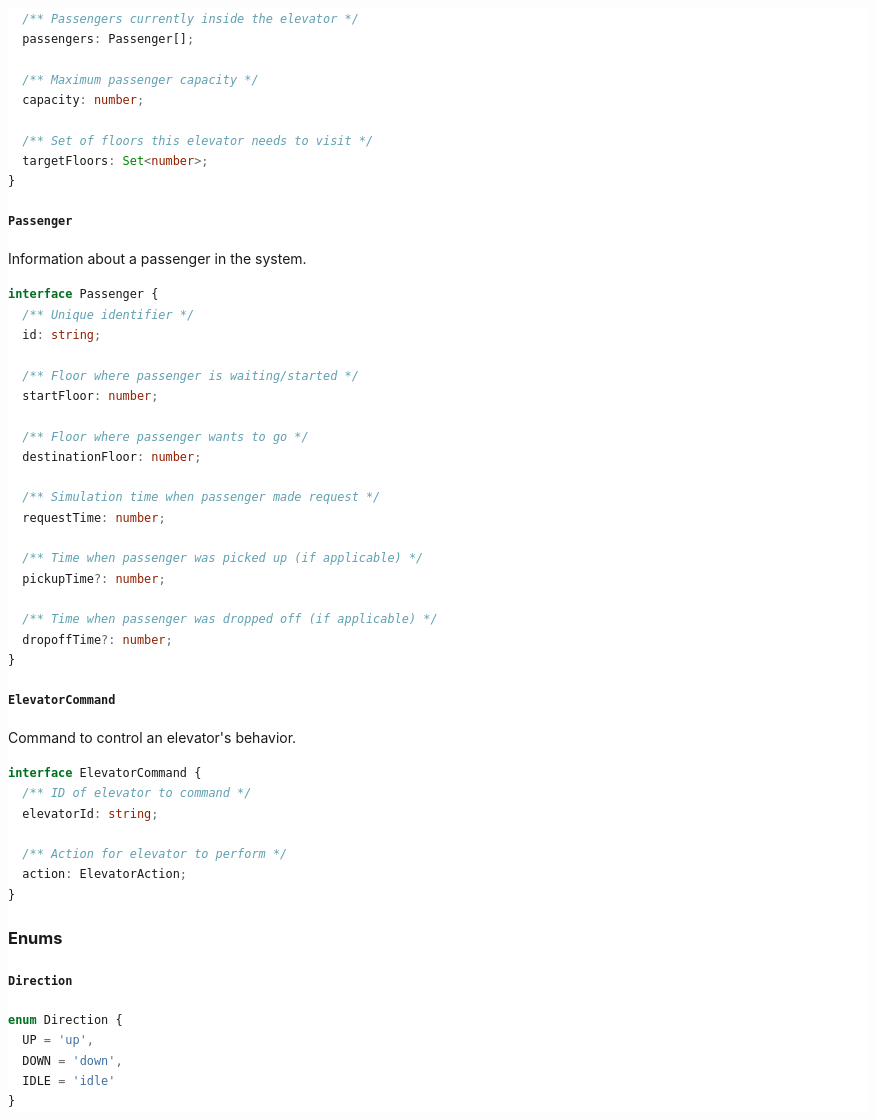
 ```typescript
  /** Passengers currently inside the elevator */
  passengers: Passenger[];
  
  /** Maximum passenger capacity */
  capacity: number;
  
  /** Set of floors this elevator needs to visit */
  targetFloors: Set<number>;
}
```

#### `Passenger`
Information about a passenger in the system.

```typescript
interface Passenger {
  /** Unique identifier */
  id: string;
  
  /** Floor where passenger is waiting/started */
  startFloor: number;
  
  /** Floor where passenger wants to go */
  destinationFloor: number;
  
  /** Simulation time when passenger made request */
  requestTime: number;
  
  /** Time when passenger was picked up (if applicable) */
  pickupTime?: number;
  
  /** Time when passenger was dropped off (if applicable) */
  dropoffTime?: number;
}
```

#### `ElevatorCommand`
Command to control an elevator's behavior.

```typescript
interface ElevatorCommand {
  /** ID of elevator to command */
  elevatorId: string;
  
  /** Action for elevator to perform */
  action: ElevatorAction;
}
```

### **Enums**

#### `Direction`
```typescript
enum Direction {
  UP = 'up',
  DOWN = 'down',
  IDLE = 'idle'
}
```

______

Task prompt: Word-for-word copy, no pictures: write out the entries above in full.

Task solution:
 ```typescript
  /** Passengers currently inside the elevator */
  passengers: Passenger[];
  
  /** Maximum passenger capacity */
  capacity: number;
  
  /** Set of floors this elevator needs to visit */
  targetFloors: Set<number>;
}
```

#### `Passenger`
Information about a passenger in the system.

```typescript
interface Passenger {
  /** Unique identifier */
  id: string;
  
  /** Floor where passenger is waiting/started */
  startFloor: number;
  
  /** Floor where passenger wants to go */
  destinationFloor: number;
  
  /** Simulation time when passenger made request */
  requestTime: number;
  
  /** Time when passenger was picked up (if applicable) */
  pickupTime?: number;
  
  /** Time when passenger was dropped off (if applicable) */
  dropoffTime?: number;
}
```

#### `ElevatorCommand`
Command to control an elevator's behavior.

```typescript
interface ElevatorCommand {
  /** ID of elevator to command */
  elevatorId: string;
  
  /** Action for elevator to perform */
  action: ElevatorAction;
}
```

### **Enums**

#### `Direction`
```typescript
enum Direction {
  UP = 'up',
  DOWN = 'down',
  IDLE = 'idle'
}
```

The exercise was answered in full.